So he looks for people who will fix something and then figure out a way so that they never have to do that task again. “That’s a virtue. We want people to be in that position. We say you should automate yourself out of a job every 18 months.”

To work in O’Connor’s team you also need to have a healthy dose of cop-on, he says.

“People who can approach a problem from first principles and think about it not in terms of what they’ve seen before or taught or experience. We attract people who like to build stuff, who thrive on ambiguity. When a problem comes out of left field they say ‘let’s see where that takes us’.”

O’Connor’s official title is director of SRE Dublin and Global SRE lead for Infrastructure Storage. The site reliability team in Ireland was formed in 2004, the same year that O’Connor joined Google.

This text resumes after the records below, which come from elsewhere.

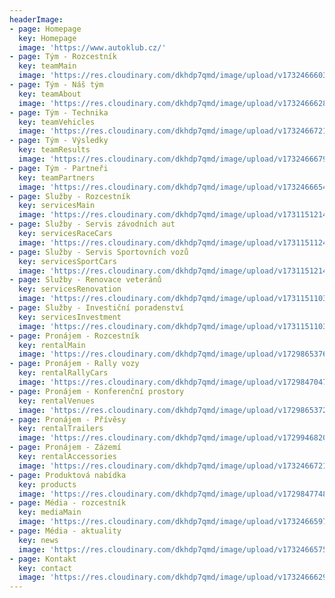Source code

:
 ```yaml
---
headerImage:
- page: Homepage
  key: Homepage
  image: 'https://www.autoklub.cz/'
- page: Tým - Rozcestník
  key: teamMain
  image: 'https://res.cloudinary.com/dkhdp7qmd/image/upload/v1732466603/Rally_Bohemia_23-4402_g3z8un.webp'
- page: Tým - Náš tým
  key: teamAbout
  image: 'https://res.cloudinary.com/dkhdp7qmd/image/upload/v1732466628/Rally_Pac%CC%8Cejov_23-2124_ks2v8n.webp'
- page: Tým - Technika
  key: teamVehicles
  image: 'https://res.cloudinary.com/dkhdp7qmd/image/upload/v1732466721/Rally_Bohemia_23-4359_dl4xtr.webp'
- page: Tým - Výsledky
  key: teamResults
  image: 'https://res.cloudinary.com/dkhdp7qmd/image/upload/v1732466679/Rally_Morava_23-6309_eft5bs.webp'
- page: Tým - Partneři
  key: teamPartners
  image: 'https://res.cloudinary.com/dkhdp7qmd/image/upload/v1732466654/DSC_0406_btensm.webp'
- page: Služby - Rozcestník
  key: servicesMain
  image: 'https://res.cloudinary.com/dkhdp7qmd/image/upload/v1731151214/STA_2375a_j9ufiv.webp'
- page: Služby - Servis závodních aut
  key: servicesRaceCars
  image: 'https://res.cloudinary.com/dkhdp7qmd/image/upload/v1731151124/DSC09394_rfmjgz.webp'
- page: Služby - Servis Sportovních vozů
  key: servicesSportCars
  image: 'https://res.cloudinary.com/dkhdp7qmd/image/upload/v1731151214/STA_2375a_j9ufiv.webp'
- page: Služby - Renovace veteránů
  key: servicesRenovation
  image: 'https://res.cloudinary.com/dkhdp7qmd/image/upload/v1731151103/DSC09495_iyhv39.webp'
- page: Služby - Investiční poradenství
  key: servicesInvestment
  image: 'https://res.cloudinary.com/dkhdp7qmd/image/upload/v1731151103/DSC09462_mnp6dy.webp'
- page: Pronájem - Rozcestník
  key: rentalMain
  image: 'https://res.cloudinary.com/dkhdp7qmd/image/upload/v1729865376/08_ebvm4p.webp/'
- page: Pronájem - Rally vozy
  key: rentalRallyCars
  image: 'https://res.cloudinary.com/dkhdp7qmd/image/upload/v1729847047/cadet_2_imrd6s.webp'
- page: Pronájem - Konferenční prostory
  key: rentalVenues
  image: 'https://res.cloudinary.com/dkhdp7qmd/image/upload/v1729865372/05_tqrjra.webp'
- page: Pronájem - Přívěsy
  key: rentalTrailers
  image: 'https://res.cloudinary.com/dkhdp7qmd/image/upload/v1729946820/879f9a8c-988a-4ffb-b0b6-0af8743fd657_trnldd.webp'
- page: Pronájem - Zázemí
  key: rentalAccessories
  image: 'https://res.cloudinary.com/dkhdp7qmd/image/upload/v1732466721/Rally_Bohemia_23-4359_dl4xtr.webp'
- page: Produktová nabídka
  key: products
  image: 'https://res.cloudinary.com/dkhdp7qmd/image/upload/v1729847748/toyota_2_hmfsdn.webp'
- page: Média - rozcestník
  key: mediaMain
  image: 'https://res.cloudinary.com/dkhdp7qmd/image/upload/v1732466597/Rally_Vys%CC%8Ckov_23-2_tnkcna.webp'
- page: Média - aktuality
  key: news
  image: 'https://res.cloudinary.com/dkhdp7qmd/image/upload/v1732466575/plzen_23-6361_wus44c.webp'
- page: Kontakt
  key: contact
  image: 'https://res.cloudinary.com/dkhdp7qmd/image/upload/v1732466629/Rally_Pac%CC%8Cejov_23-0514_uw4mpe.webp'
---
```

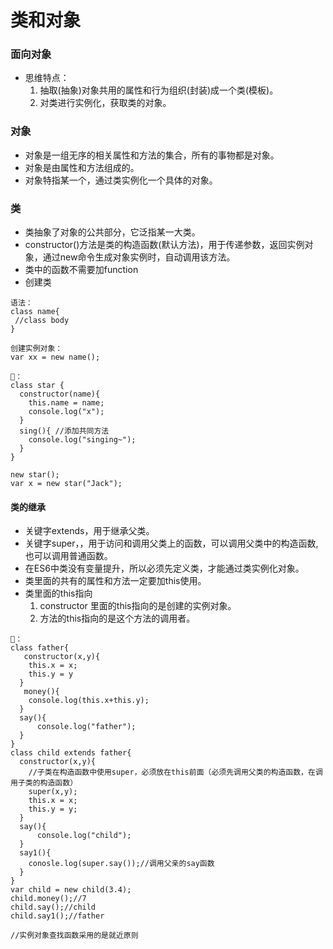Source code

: # 类和对象
### 面向对象
- 思维特点：
   1. 抽取(抽象)对象共用的属性和行为组织(封装)成一个类(模板)。
   2. 对类进行实例化，获取类的对象。
### 对象
- 对象是一组无序的相关属性和方法的集合，所有的事物都是对象。
- 对象是由属性和方法组成的。
- 对象特指某一个，通过类实例化一个具体的对象。
### 类
- 类抽象了对象的公共部分，它泛指某一大类。
- constructor()方法是类的构造函数(默认方法)，用于传递参数，返回实例对象，通过new命令生成对象实例时，自动调用该方法。
- 类中的函数不需要加function
- 创建类
```
语法：
class name{
 //class body
}

创建实例对象：
var xx = new name();

🌰：
class star {
  constructor(name){
    this.name = name;
    console.log("x");
  }
  sing(){ //添加共同方法
    console.log("singing~");
  }
}

new star();
var x = new star("Jack");

```

#### 类的继承
- 关键字extends，用于继承父类。
- 关键字super，，用于访问和调用父类上的函数，可以调用父类中的构造函数,也可以调用普通函数。
- 在ES6中类没有变量提升，所以必须先定义类，才能通过类实例化对象。
- 类里面的共有的属性和方法一定要加this使用。
- 类里面的this指向
   1. constructor 里面的this指向的是创建的实例对象。
   2. 方法的this指向的是这个方法的调用者。

```
🌰：
class father{
   constructor(x,y){
    this.x = x;
    this.y = y
  }
   money(){
    console.log(this.x+this.y);
  }
  say(){
      console.log("father");
  }
}
class child extends father{
  constructor(x,y){
    //子类在构造函数中使用super，必须放在this前面（必须先调用父类的构造函数，在调用子类的构造函数）
    super(x,y);
    this.x = x;
    this.y = y;
  }
  say(){
      console.log("child");
  }
  say1(){
    conosle.log(super.say());//调用父亲的say函数
  }
}
var child = new child(3.4);
child.money();//7
child.say();//child
child.say1();//father

//实例对象查找函数采用的是就近原则

```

It has been growing ever since, and is now central to Google’s infrastructure.

Engineering team

It’s not the only engineering team in Dublin; there is also a network engineering team which is another crucial part of Google’s infrastructure.

“When I graduated from college in 2001 it was with an expectation that I would be writing software to ship on CD or – this brand new thing – that people would download it from the internet and install it on their PCs,” he says. “Most software engineers of my generation would be of that ilk, that your problems end when you ship your software.”

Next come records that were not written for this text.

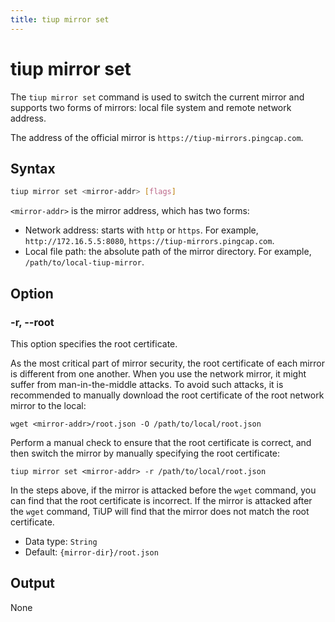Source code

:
 ```yaml
---
title: tiup mirror set
---
```


# tiup mirror set

The `tiup mirror set` command is used to switch the current mirror and supports two forms of mirrors: local file system and remote network address.

The address of the official mirror is `https://tiup-mirrors.pingcap.com`.

## Syntax

```sh
tiup mirror set <mirror-addr> [flags]
```

`<mirror-addr>` is the mirror address, which has two forms:

- Network address: starts with `http` or `https`. For example, `http://172.16.5.5:8080`, `https://tiup-mirrors.pingcap.com`.
- Local file path: the absolute path of the mirror directory. For example, `/path/to/local-tiup-mirror`.

## Option

### -r, --root

This option specifies the root certificate.

As the most critical part of mirror security, the root certificate of each mirror is different from one another. When you use the network mirror, it might suffer from man-in-the-middle attacks. To avoid such attacks, it is recommended to manually download the root certificate of the root network mirror to the local:

```
wget <mirror-addr>/root.json -O /path/to/local/root.json
```

Perform a manual check to ensure that the root certificate is correct, and then switch the mirror by manually specifying the root certificate:

```
tiup mirror set <mirror-addr> -r /path/to/local/root.json
```

In the steps above, if the mirror is attacked before the `wget` command, you can find that the root certificate is incorrect. If the mirror is attacked after the `wget` command, TiUP will find that the mirror does not match the root certificate.

- Data type: `String`
- Default: `{mirror-dir}/root.json`

## Output

None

That’s no longer the case. In fact, deploying software into an environment where more and more demands are placed on it is just the start of the problems. Neither software nor the tech environment in general stand still, so software over time can become less reliable and stop working just when you need it most. That’s where the SRE team does its work. It may not be the first thing that people associate with innovation, but it is an important one.

“When the average person thinks about innovation in engineering they think about in terms of the person who produces the shiny box and the people who produce ‘the thing that I click’,” he says. “A lot of the work we do here is innovative work in terms of having that shiny box not be an expensive paper weight because it can’t talk to whatever Internet of Things service it wants to talk to.”

The key thing is reliability for products. As O’Connor points out, having something with “whizz bang” features is great. But it still has to fulfil its promises.

“If it doesn’t work people will go elsewhere. To do that you have to engineer reliability into your product from day one, at the core of your product. So reliability is the product in a lot of cases.”

‘Out of a job’

While many professions watch the growing march towards automation warily, O’Connor and his team actively work towards it. Without it Google’s infrastructure wouldn’t be able to work effectively; the scale of the set-up would require a huge team.

“We need to automate ourselves out of a job, and once you’re done you have to do it again,” he says. “You’re inventing new problems for yourself the minute you automate away problems you have. It’s a constant process.”

SRE is still a relatively new discipline in engineering, although Google has been involved in it for about 15 years. In recent years, however, O’Connor says other companies have begun to talk about it. The problems are universal; the only difference is scale.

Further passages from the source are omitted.